La cúrcuma es una planta herbácea de origen asiático, relacionada con el jengibre y muy cultivada en la India, el sur de China, Taiwán, Japón, Indonesia, África. Se usa en la gastronomía de La India como especia, con un sabor amargo y aromático. Debido a sus pigmentos de amarillo dorado, también se usa como agente colorante. Como todo lo relacionado con la naturaleza, no es lo que se ve, sino lo que está oculto: las cualidades de la cúrcuma se encuentran en los rizomas, que son tallos subterráneos similares a las raíces. Con el fin de evolucionar y ofrecer sus dones, la planta de cúrcuma no hace concesiones y exige con firmeza: "Un clima con calor constante de aproximadamente 20 a 30 °C y muchísima lluvia. De inmediato."

Historia

La planta de cúrcuma ha sido usada en terapia durante 4000 años. Un compendio de hace más de 2000 años recomienda una pomada que contenga cúrcuma para aliviar los efectos de la intoxicación con alimentos. Fue elogiada en 1280 por Marco Polo en su bitácora personal.
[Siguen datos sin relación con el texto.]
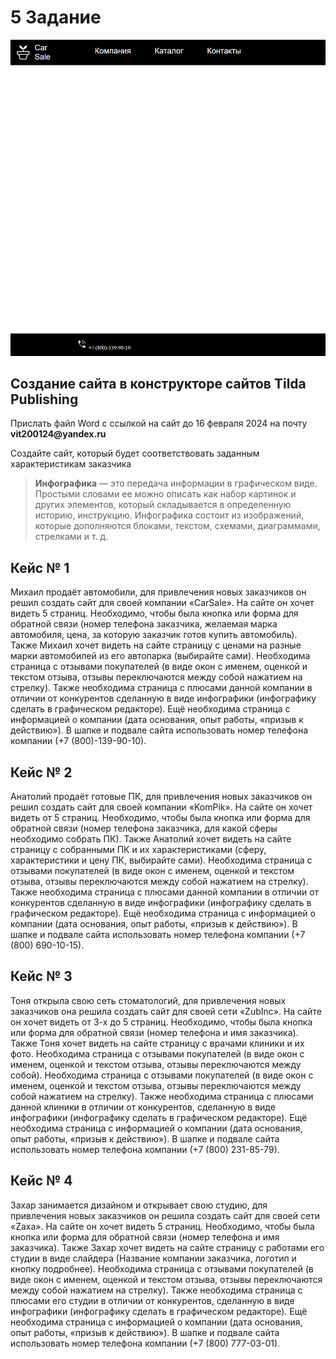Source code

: # 5 Задание
<img src="poster.png">

## Создание сайта в конструкторе сайтов Tilda Publishing
<p>Прислать файл Word с ссылкой на сайт до 16 февраля 2024 на почту <b>vit200124@yandex.ru</b></p>

<p>Создайте сайт, который будет соответствовать заданным характеристикам заказчика<p>

> <b>Инфографика</b> — это передача информации в графическом виде. Простыми словами ее можно описать как набор картинок и других элементов, который складывается в определенную историю, инструкцию. Инфографика состоит из изображений, которые дополняются блоками, текстом, схемами, диаграммами, стрелками и т. д.


## Кейс № 1
Михаил продаёт автомобили, для привлечения новых заказчиков он решил создать сайт для своей компании «CarSale». На сайте он хочет видеть 5 страниц. Необходимо, чтобы была кнопка или форма для обратной связи (номер телефона заказчика, желаемая марка автомобиля, цена, за которую заказчик готов купить автомобиль). Также Михаил хочет видеть на сайте страницу с ценами на разные марки автомобилей из его автопарка (выбирайте сами). Необходима страница с отзывами покупателей (в виде окон с именем, оценкой и текстом отзыва, отзывы переключаются между собой нажатием на стрелку). Также необходима страница с плюсами данной компании в отличии от конкурентов сделанную в виде инфографики (инфографику сделать в графическом редакторе). Ещё необходима страница с информацией о компании (дата основания, опыт работы, «призыв к действию»). В шапке и подвале сайта использовать номер телефона компании (+7 (800)-139-90-10). 

## Кейс № 2
Анатолий продаёт готовые ПК, для привлечения новых заказчиков он решил создать сайт для своей компании «KomPik». На сайте он хочет видеть от 5 страниц. Необходимо, чтобы была кнопка или форма для обратной связи (номер телефона заказчика, для какой сферы необходимо собрать ПК). Также Анатолий хочет видеть на сайте страницу с собранными ПК и их характеристиками (сферу, характеристики и цену ПК, выбирайте сами). Необходима страница с отзывами покупателей (в виде окон с именем, оценкой и текстом отзыва, отзывы переключаются между собой нажатием на стрелку). Также необходима страница с плюсами данной компании в отличии от конкурентов сделанную в виде инфографики (инфографику сделать в графическом редакторе). Ещё необходима страница с информацией о компании (дата основания, опыт работы, «призыв к действию»). В шапке и подвале сайта использовать номер телефона компании (+7 (800) 690-10-15). 

## Кейс № 3
Тоня открыла свою сеть стоматологий, для привлечения новых заказчиков она решила создать сайт для своей сети «ZubInc». На сайте он хочет видеть от 3-х до 5 страниц. Необходимо, чтобы была кнопка или форма для обратной связи (номер телефона и имя заказчика). Также Тоня хочет видеть на сайте страницу с врачами клиники и их фото. Необходима страница с отзывами покупателей (в виде окон с именем, оценкой и текстом отзыва, отзывы переключаются между собой). Необходима страница с отзывами покупателей (в виде окон с именем, оценкой и текстом отзыва, отзывы переключаются между собой нажатием на стрелку). Также необходима страница с плюсами данной клиники в отличии от конкурентов, сделанную в виде инфографики (инфографику сделать в графическом редакторе). Ещё необходима страница с информацией о компании (дата основания, опыт работы, «призыв к действию»). В шапке и подвале сайта использовать номер телефона компании (+7 (800) 231-85-79). 

## Кейс № 4
Захар занимается дизайном и открывает свою студию, для привлечения новых заказчиков он решила создать сайт для своей сети «Zaxa». На сайте он хочет видеть 5 страниц. Необходимо, чтобы была кнопка или форма для обратной связи (номер телефона и имя заказчика). Также Захар хочет видеть на сайте страницу с работами его студии в виде слайдера (Название компании заказчика, логотип и кнопку подробнее). Необходима страница с отзывами покупателей (в виде окон с именем, оценкой и текстом отзыва, отзывы переключаются между собой нажатием на стрелку). Также необходима страница с плюсами его студии в отличии от конкурентов, сделанную в виде инфографики (инфографику сделать в графическом редакторе). Ещё необходима страница с информацией о компании (дата основания, опыт работы, «призыв к действию»). В шапке и подвале сайта использовать номер телефона компании (+7 (800) 777-03-01).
En el sudeste asiático se usa no solo como especia, sino también en ceremonias religiosas. En los últimos 25 años, la medicina moderna ha reconocido su relevancia cada vez más, con más de 3000 publicaciones que se ocupan de ello. Gran parte de la reciente popularidad de la cúrcuma se debe a sus propiedades terapéuticas, y por su nombre simpático.

Propiedades

El uso de la cúrcuma en la industria cosmética es variado. La cúrcuma combate el acné (es altamente antiséptico y antimicrobiano), retrasa y disminuye la aparición de arrugas, da uniformidad al cutis de la piel, trata las manchas y las cicatrices, da brillo a la piel. También regula la secreción de sebo, ideal para pieles problemáticas afectadas por eccema, psoriasis y también para aliviar quemaduras. Con efectos de fortalecimiento y sanación sobre la piel.